Le jour solennel arriva enfin. Avec ses cheveux blancs, son air grave, sa tenue correcte, son uniforme vert foncé, ses décorations brillant sur sa poitrine, ses semelles soigneusement recollées, son regard profond où se lisait la souffrance vaillamment endurée, Glièbe Ivanovitch avait si fière et si grande mine qu’il n’eût pas été déplacé non-seulement à la table du prince, mais à la table impériale : c’est ce que se disait le majordome en l’abordant respectueusement pour lui demander sous quel nom Sa Seigneurie devait être annoncée. « Mais je ne veux pas être annoncé du tout, répondit le sieur Pruss ; si vous avez une place à table pour moi, je m’y mettrai, sinon je m’en irai. » Comment ! pas de place pour lui ! Au contraire, qu’il entre ! et le majordome ouvrit la porte devant Glièbe Ivanovitch et s’effaça. Il n’est pas difficile de se figurer l’étonnement du major, sortant de son réduit obscur, à la vue de tant de luxe et de richesse. Mais ce qui le frappa le plus, ce fut la décoration de la salle : ces petits Amours tout nus qui le menaçaient de leurs flèches, ces belles nymphes voluptueuses qui riaient en secouant au-dessus de sa tête, couronnée déjà par tant de souffrances, les guirlandes de fleurs dont leurs mains étaient pleines. La modestie de Glièbe Ivanovitch en était toute troublée. Il n’osait lever les yeux ; aussi ne vit-il pas entrer le prince, mais il l’entendit s’installer à grand bruit à table avec ses invités ; une main invisible le tira par la manche pour le forcer à prendre place, et, lorsqu’il revint à la réalité, la première chose qui frappa ses yeux fut un petit pain bien doré, sur lequel étaient empreintes en relief les armoiries du prince, et qui était posé sur son assiette. Sa place était la toute dernière, juste en face du prince, assis sur un siège à haut dossier, et il semblait au sieur Pruss que le prince le regardait...

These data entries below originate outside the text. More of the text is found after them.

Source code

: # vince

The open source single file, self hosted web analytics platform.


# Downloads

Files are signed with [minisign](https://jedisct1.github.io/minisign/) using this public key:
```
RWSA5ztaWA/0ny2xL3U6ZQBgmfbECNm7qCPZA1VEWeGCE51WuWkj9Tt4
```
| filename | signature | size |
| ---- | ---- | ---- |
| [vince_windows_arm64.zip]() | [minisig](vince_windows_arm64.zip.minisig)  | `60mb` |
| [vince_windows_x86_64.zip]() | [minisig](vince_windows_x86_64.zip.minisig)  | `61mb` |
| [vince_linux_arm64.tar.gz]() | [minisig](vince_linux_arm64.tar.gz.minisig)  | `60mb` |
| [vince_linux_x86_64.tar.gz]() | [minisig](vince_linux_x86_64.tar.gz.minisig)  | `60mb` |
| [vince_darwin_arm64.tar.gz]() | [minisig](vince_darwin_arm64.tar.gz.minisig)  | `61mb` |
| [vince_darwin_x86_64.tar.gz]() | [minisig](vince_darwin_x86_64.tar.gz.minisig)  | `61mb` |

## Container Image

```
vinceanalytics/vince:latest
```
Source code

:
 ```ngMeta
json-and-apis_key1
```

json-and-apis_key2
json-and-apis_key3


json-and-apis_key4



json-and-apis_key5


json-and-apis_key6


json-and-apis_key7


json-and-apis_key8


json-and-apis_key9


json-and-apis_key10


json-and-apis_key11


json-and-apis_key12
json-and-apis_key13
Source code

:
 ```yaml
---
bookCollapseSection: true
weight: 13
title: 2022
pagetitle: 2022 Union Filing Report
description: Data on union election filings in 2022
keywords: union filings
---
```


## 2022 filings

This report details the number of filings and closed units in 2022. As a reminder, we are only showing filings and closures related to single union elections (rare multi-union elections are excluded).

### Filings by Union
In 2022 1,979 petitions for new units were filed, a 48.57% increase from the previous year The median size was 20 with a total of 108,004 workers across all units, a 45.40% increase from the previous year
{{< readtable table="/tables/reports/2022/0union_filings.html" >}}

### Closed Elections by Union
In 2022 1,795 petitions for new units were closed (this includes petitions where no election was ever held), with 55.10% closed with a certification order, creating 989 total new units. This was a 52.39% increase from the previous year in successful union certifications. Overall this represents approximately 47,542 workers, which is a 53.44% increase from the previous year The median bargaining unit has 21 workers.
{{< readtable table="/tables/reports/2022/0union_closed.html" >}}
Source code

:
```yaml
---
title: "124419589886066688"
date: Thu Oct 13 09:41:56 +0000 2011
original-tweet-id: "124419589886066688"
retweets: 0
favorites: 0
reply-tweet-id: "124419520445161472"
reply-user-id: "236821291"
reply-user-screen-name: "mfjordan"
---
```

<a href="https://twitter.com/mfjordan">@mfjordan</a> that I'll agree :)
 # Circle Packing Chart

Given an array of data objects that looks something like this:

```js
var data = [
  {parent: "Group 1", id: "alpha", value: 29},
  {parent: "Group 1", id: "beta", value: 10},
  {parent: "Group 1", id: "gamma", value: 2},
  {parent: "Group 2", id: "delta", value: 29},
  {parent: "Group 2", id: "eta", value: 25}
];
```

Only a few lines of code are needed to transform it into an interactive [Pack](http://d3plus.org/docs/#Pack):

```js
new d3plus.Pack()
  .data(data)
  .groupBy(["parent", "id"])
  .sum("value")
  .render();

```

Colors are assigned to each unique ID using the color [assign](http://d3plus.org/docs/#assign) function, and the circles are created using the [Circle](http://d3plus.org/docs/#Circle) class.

Ainsi commencèrent pour Glièbe Ivanovitch Sitnikeff Pruss les banquets du prince. Le petit pain l’avait rempli d’une telle admiration que le manger seul, sans le partager avec Ptaha, lui semblait un crime. Des sentiments d’une délicatesse si particulière remplissaient le cœur de ce soldat du temps d’Élisabeth, qu’il se privait des vins fins dont il aurait pu boire à discrétion à la table du prince : il se disait qu’à ce même moment son vieux serviteur, son ami, son frère, rongeait peut-être une croûte de pain noir trempée dans l’eau. Aussi le désir d’emporter le petit pain devint-il si impérieux que, ayant regardé le prince, ses hôtes, ses serviteurs, et sans plus se soucier des gamins effrontés du plafond et des belles filles rieuses, il étendit la main, attira à lui l’objet désiré, et le coula dans sa poche.

Ayant une fois savouré la joie de rapporter quelque chose à Ptaha, Glièbe Ivanovitch ne put plus s’en passer, et, dès lors, ne manqua jamais d’empocher le petit pain. D’ailleurs, il s’était vite fait à sa nouvelle position ; les valets le connaissaient, et sa place lui était toujours réservée. Le prince, lui aussi, avait pris l’habitude de voir au bout de la table, vis-à-vis de lui, cette belle et noble figure.

Ainsi passèrent les jours de Noël, ainsi le premier jour de la nouvelle année, puis la fête des Rois. Le jour de Saint-Jean l’Évangéliste, comme Glièbe Ivanovitch arrivait à l’heure habituelle, le domestique qui lui ouvrit la porte lui dit :

— Nous sommes en fête aujourd’hui, sieur Pruss ; notre prince a été invité tout spécialement hier au palais impérial pour la « Bénédiction de l’eau », et il a eu l’honneur de recevoir de la main de Sa Majesté une tabatière enrichie de diamants. Pour célébrer notre joie, nous fêtons la tabatière ; non-seulement Votre Seigneurie, mais tous ceux qui viendront peuvent entrer et se régaler : il y va de l’honneur du prince.

— Et que Dieu lui accorde d’en jouir de siècle en siècle ! répondit Glièbe Ivanovitch en entrant dans la salle à manger.

Une si grande quantité de hauts personnages arrivèrent ce jour-là à la suite du prince que, si l’on avait compté ceux des jours précédents, le total n’eût pas été supérieur à celui de ce seul jour ; mais il y eut place pour tous, et le major garda la sienne.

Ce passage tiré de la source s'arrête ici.